Chiede maggiori delucidazioni all’anziano barista e questi conferma la storia di Aurora: “Avrebbe dovuto vederla da ragazzina…uno schianto. Lavorava qui, alla cassa, ma non dava confidenza a nessuno. Viveva per lui, per quel verme che l’ha illusa e abbandonata da un giorno all’altro. Dicono che nessuno impazzisce  o muore per amore, beh… Aurora è la dimostrazione del contrario. Ha meno di quarant’anni e guardi com’è ridotta…Uno spettro, una vecchia senza voce, senza testa, senza… Lasciamo perdere, è meglio.” 
Lo sconosciuto posa la birra, si alza, si dirige verso la piccola figura rannicchiata sul molo.
Gli assistenti sono soliti trascorrere le due ore della sera nel pub. La donna non va controllata, solo accompagnata e attesa. I riti sono sempre gli stessi e non corre pericoli.

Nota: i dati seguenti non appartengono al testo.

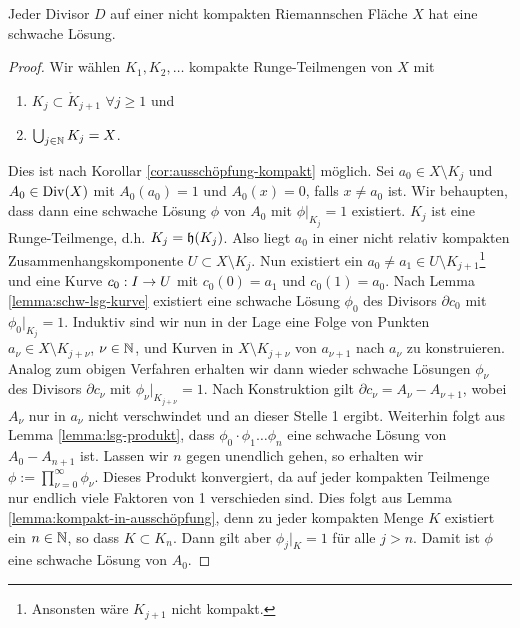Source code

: \begin{lemma}
  \label{lemma:schwache-Lösung-Divisor}
  Jeder Divisor $D$ auf einer nicht kompakten Riemannschen Fläche $X$ hat eine
  schwache Lösung.
\end{lemma}

\begin{proof}
  Wir wählen $K_1, K_2, \dots$ kompakte Runge-Teilmengen von $X$ mit
  \begin{enumerate}
  \item $K_j \subset \mathring{K}_{j+1}$ $\forall j \geq 1$ und
  \item $\bigcup_{j \in \mathbb{N}} K_j = X$.
  \end{enumerate}
  Dies ist nach Korollar \ref{cor:ausschöpfung-kompakt} möglich.
  Sei $a_0 \in X \setminus K_j$ und $A_0 \in \operatorname{Div}(X)$
  mit $A_0(a_0) = 1$ und $A_0(x) = 0$, falls $x \neq a_0$ ist. Wir
  behaupten, dass dann eine schwache Lösung $\phi$ von $A_0$ mit $\phi |_{K_j}
  = 1$ existiert. 
  $K_j$ ist eine Runge-Teilmenge, d.h. $K_j = \mathfrak{h}(K_j)$. Also
  liegt $a_0$ in einer nicht relativ kompakten
  Zusammenhangskomponente $U \subset X \setminus K_j$.
  Nun existiert ein $a_0 \neq a_1 \in U \setminus K_{j+1}$\footnote{Ansonsten wäre
  $K_{j+1}$ nicht kompakt.} und eine Kurve $c_0: I \rightarrow U$ mit
  $c_0(0)=a_1$ und $c_0(1) = a_0$. 
  Nach Lemma \ref{lemma:schw-lsg-kurve} existiert eine schwache Lösung
  $\phi_0$ des Divisors $\partial c_0$ mit $\phi_0|_{K_j} = 1$. 
  Induktiv sind wir nun in der Lage eine Folge von Punkten $a_\nu \in
  X \setminus K_{j+ \nu}$, $\nu \in \mathbb{N}$, und Kurven in $X \setminus
  K_{j+\nu}$ von $a_{\nu+1}$ nach $a_\nu$ zu konstruieren. Analog zum
  obigen Verfahren erhalten wir dann wieder schwache Lösungen
  $\phi_\nu$ des Divisors $\partial c_\nu$ mit $\phi_\nu |_{K_{j+\nu}}
  = 1$. 
  Nach Konstruktion gilt $\partial c_\nu = A_\nu - A_{\nu+1}$, wobei
  $A_\nu$ nur in $a_\nu$ nicht verschwindet und an dieser Stelle 1
  ergibt.
  Weiterhin folgt aus Lemma \ref{lemma:lsg-produkt}, dass $\phi_0 \cdot \phi_1 \dots \phi_n$ eine
  schwache Lösung von $A_0 - A_{n+1}$ ist.
  Lassen wir $n$ gegen unendlich gehen, so erhalten wir $\phi :=
  \prod_{\nu = 0}^\infty \phi_\nu$. Dieses Produkt konvergiert, da
  auf jeder kompakten Teilmenge nur endlich viele Faktoren von 1
  verschieden sind. Dies folgt aus Lemma
  \ref{lemma:kompakt-in-ausschöpfung}, denn zu jeder kompakten Menge
  $K$ existiert ein $n \in \mathbb{N}$, so dass $K \subset K_n$. Dann gilt
  aber $\phi_j |_K = 1$ für alle $j > n$.
  Damit ist $\phi$ eine schwache Lösung von $A_0$.
  

\end{proof}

Il profumo d’acqua salata e di alghe investe le narici e flutti indolenti lambiscono le rocce. Il mare diviene l’unico orizzonte. L’uomo ha semplicemente attraversato la strada e, di colpo, comprende di trovarsi su un’isola. L’ultimo sole lacera il manto delle nuvole con il suo rosso acceso e Aurora prende consistenza. E’ bella, nonostante tutto. Magrissima, trascurata, con i capelli aridi e sfibrati, gli occhi spenti solcati da un ventaglio di rughe. Bella e fiera. Dondola su se stessa persa in sussurri impercettibili e possiede una grazia quasi commovente.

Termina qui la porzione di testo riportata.